The Royal BC Museum hosted Heritage Fair presentations by 75 St. Michaels University School Grade 8 students on April 29, showcasing research into BC history between 1871 and 1971. Guided by the theme "Closer to Home," students explored local landmarks, historical events and personal family stories, presenting their findings to SMUS staff, parents and members of the public.
"We started looking at those pictures, trying to guess what the story was behind them," said Leah Judd, a Humanities, Communication and Media Design teacher in the Middle School, describing how the project began with a collection of archival photos stripped of context. What followed was months of research spanning archives, museums, history books and family conversations.
The range was wide. Projects examined topics ranging from the Empress Hotel, the whaling industry and rum running to Japanese Canadian internment, the nursing sisters of Victoria who served in WWI and the anti-Asian riots of 1907, among many others. One student investigated the life of Sir Arthur Currie, a Victoria schoolteacher who rose to command the entire Canadian Corps in WWI and whose name now lives on in the Bay Street Armoury. Another asked whether "Caddy," the mythical Cadborosaurus sea serpent of Cadboro Bay, was a prehistoric survivor or simply local legend.
Every project required an artifact. Sarah E. recreated a pocket watch connected to the Great Vancouver Fire, sourcing one and deliberately burning it to crack the glass. Marcus D. built the Lego Milky Way set as the artifact for his project on the Dominion Astrophysical Observatory, the Victoria institution that was once home to the largest telescope in the world. Chloe B. interviewed her great-uncle Henning about her family's immigration from postwar Germany, tracing how the Freybes rebuilt their business in Vancouver after their factory was destroyed in the Second World War.
Hardy H.'s project on Chinese immigration discrimination between 1885 and 1947 included archival photos of segregated swimming pools, documentation of restrictive property covenants, and images of the detention facility where immigrants were held up to 24 to a cell. His handmade artifact was a model of that building. He had visited the Chinese Museum and spoken with people there as part of his research.
Jade L.'s project on the Chinese Immigration Act of 1885 traced her own family directly. Her great-grandfather, Jung Chew Low, arrived from Guangdong, China, in 1918 and paid the $500 Head Tax, equivalent to $16,000 today. His receipt is held at the Victoria Chinatown Museum. The Act kept him separated from his family for years. His son, Jade's grandfather, eventually came to Canada alone by boat, a three-month crossing. Passengers survived on preserved salted eggs.
Jade had recorded a video interview with her grandfather for the project, and the iPad playing it sat propped in front of her board. She said she wouldn't have known any of it without the questions the project made her ask.
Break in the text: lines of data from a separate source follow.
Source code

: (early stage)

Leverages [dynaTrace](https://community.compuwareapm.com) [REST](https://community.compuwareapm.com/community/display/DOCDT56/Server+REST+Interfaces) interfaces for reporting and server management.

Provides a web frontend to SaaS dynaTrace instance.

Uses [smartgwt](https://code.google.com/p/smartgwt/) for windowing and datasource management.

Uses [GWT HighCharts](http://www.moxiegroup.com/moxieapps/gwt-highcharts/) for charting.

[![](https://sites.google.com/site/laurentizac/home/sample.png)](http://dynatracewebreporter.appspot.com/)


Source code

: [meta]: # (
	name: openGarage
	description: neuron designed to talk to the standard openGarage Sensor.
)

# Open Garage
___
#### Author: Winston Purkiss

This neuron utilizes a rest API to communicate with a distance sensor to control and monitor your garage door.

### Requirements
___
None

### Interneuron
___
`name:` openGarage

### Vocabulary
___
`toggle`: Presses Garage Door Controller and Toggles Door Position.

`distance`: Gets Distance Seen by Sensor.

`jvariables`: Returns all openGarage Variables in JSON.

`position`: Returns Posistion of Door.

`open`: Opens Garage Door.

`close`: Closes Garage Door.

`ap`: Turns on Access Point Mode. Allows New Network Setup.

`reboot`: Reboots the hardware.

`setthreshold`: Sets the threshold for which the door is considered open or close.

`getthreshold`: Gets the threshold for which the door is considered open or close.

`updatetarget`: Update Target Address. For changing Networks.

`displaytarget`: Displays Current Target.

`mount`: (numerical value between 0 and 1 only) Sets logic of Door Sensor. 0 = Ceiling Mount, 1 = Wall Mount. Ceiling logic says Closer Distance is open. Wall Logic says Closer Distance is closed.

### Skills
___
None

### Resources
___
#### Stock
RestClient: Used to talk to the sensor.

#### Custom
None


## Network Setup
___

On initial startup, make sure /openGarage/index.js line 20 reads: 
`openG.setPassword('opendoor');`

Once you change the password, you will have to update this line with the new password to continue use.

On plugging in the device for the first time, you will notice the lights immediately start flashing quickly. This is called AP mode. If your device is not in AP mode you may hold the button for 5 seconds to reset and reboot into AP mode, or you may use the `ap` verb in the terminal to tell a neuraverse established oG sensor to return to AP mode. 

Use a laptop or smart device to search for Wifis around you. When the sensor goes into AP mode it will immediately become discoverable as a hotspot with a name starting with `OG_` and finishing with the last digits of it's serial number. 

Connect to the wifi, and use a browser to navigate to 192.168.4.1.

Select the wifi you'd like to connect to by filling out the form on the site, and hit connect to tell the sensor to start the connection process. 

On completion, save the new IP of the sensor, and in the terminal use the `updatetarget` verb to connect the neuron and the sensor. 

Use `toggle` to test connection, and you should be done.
For some students, the research closed the distance between a history assignment and their own family story. Judd noted that BC history at this depth is not typically part of the Grade 8 curriculum. For many of her students, the discoveries were ones they would never have made otherwise, whether that meant discovering that the city once ran on an entire streetcar network, finding that a beloved local business was rebuilt from the rubble of a world war, or uncovering the human cost behind a law they had never heard of.
For students and visitors alike, the Heritage Fair projects added a new layer to the city they thought they already knew.